> [RECORD SET]

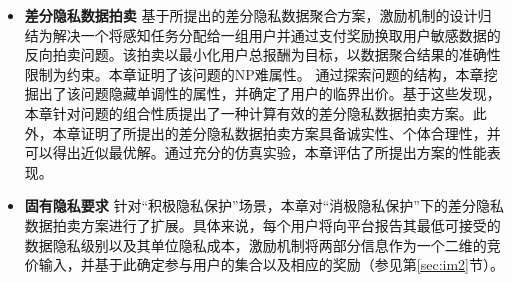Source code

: \begin{itemize}
		\item {\kaishu\bfseries 差分隐私数据拍卖} 
		基于所提出的差分隐私数据聚合方案，激励机制的设计归结为解决一个将感知任务分配给一组用户并通过支付奖励换取用户敏感数据的反向拍卖问题。该拍卖以最小化用户总报酬为目标，以数据聚合结果的准确性限制为约束。本章证明了该问题的NP难属性。
		通过探索问题的结构，本章挖掘出了该问题{\kaishu 隐藏单调性}的属性，并确定了用户的临界出价。基于这些发现，本章针对问题的组合性质提出了一种计算有效的差分隐私数据拍卖方案。此外，本章证明了所提出的差分隐私数据拍卖方案具备诚实性、个体合理性，并可以得出近似最优解。通过充分的仿真实验，本章评估了所提出方案的性能表现。
		
		\item {\bfseries 固有隐私要求}
		针对“积极隐私保护”场景，本章对“消极隐私保护”下的差分隐私数据拍卖方案进行了扩展。具体来说，每个用户将向平台报告其最低可接受的数据隐私级别以及其单位隐私成本，激励机制将两部分信息作为一个二维的竞价输入，并基于此确定参与用户的集合以及相应的奖励（参见第\ref{sec:im2}节）。
	\end{itemize}
	


	
	
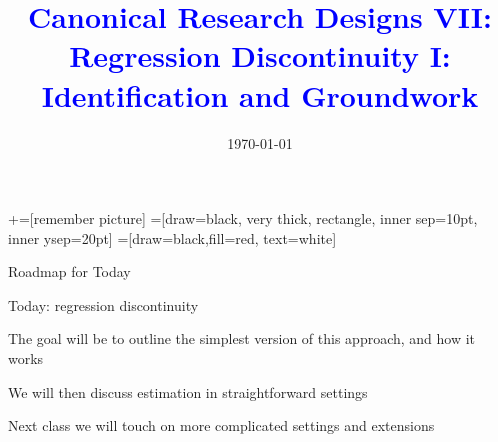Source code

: \documentclass[notes,11pt, aspectratio=169]{beamer}
\title[]{\textcolor{blue}{Canonical Research Designs VII:\\ Regression
    Discontinuity I:\\ Identification and Groundwork}} \author[PGP]{}
\institute[FRBNY]{\small{\begin{tabular}{c}
                           Paul Goldsmith-Pinkham  \\
\end{tabular}}}
\date{\today}
\newenvironment{wideitemize}{\itemize\addtolength{\itemsep}{10pt}}{\enditemize}
\begin{document}
\newcommand\marktopleft[1]{%
    \tikz[overlay,remember picture] 
        \node (marker-#1-a) at (-.3em,.3em) {};%
}
\newcommand\markbottomright[2]{%
    \tikz[overlay,remember picture] 
        \node (marker-#1-b) at (0em,0em) {};%
}
+=[remember picture] 
 =[draw=black, very thick, rectangle, inner sep=10pt, inner ysep=20pt]
 =[draw=black,fill=red, text=white]

\begin{frame}
\maketitle
\end{frame}

\begin{frame}{Roadmap for Today}
  \begin{wideitemize}
  \item Today: regression discontinuity
  \item The goal will be to outline the simplest version of this
    approach, and how it works
  \item We will then discuss estimation in  straightforward
    settings
  \item Next class we will touch on more complicated settings and
    extensions
  \end{wideitemize}
\end{frame}
\end{document}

> [INSTRUCTIONS FOR THE TASK] Select all lines with the word "will" from the entries above.

> [ANSWER SPACE]
  \item The goal will be to outline the simplest version of this
  \item We will then discuss estimation in  straightforward
  \item Next class we will touch on more complicated settings and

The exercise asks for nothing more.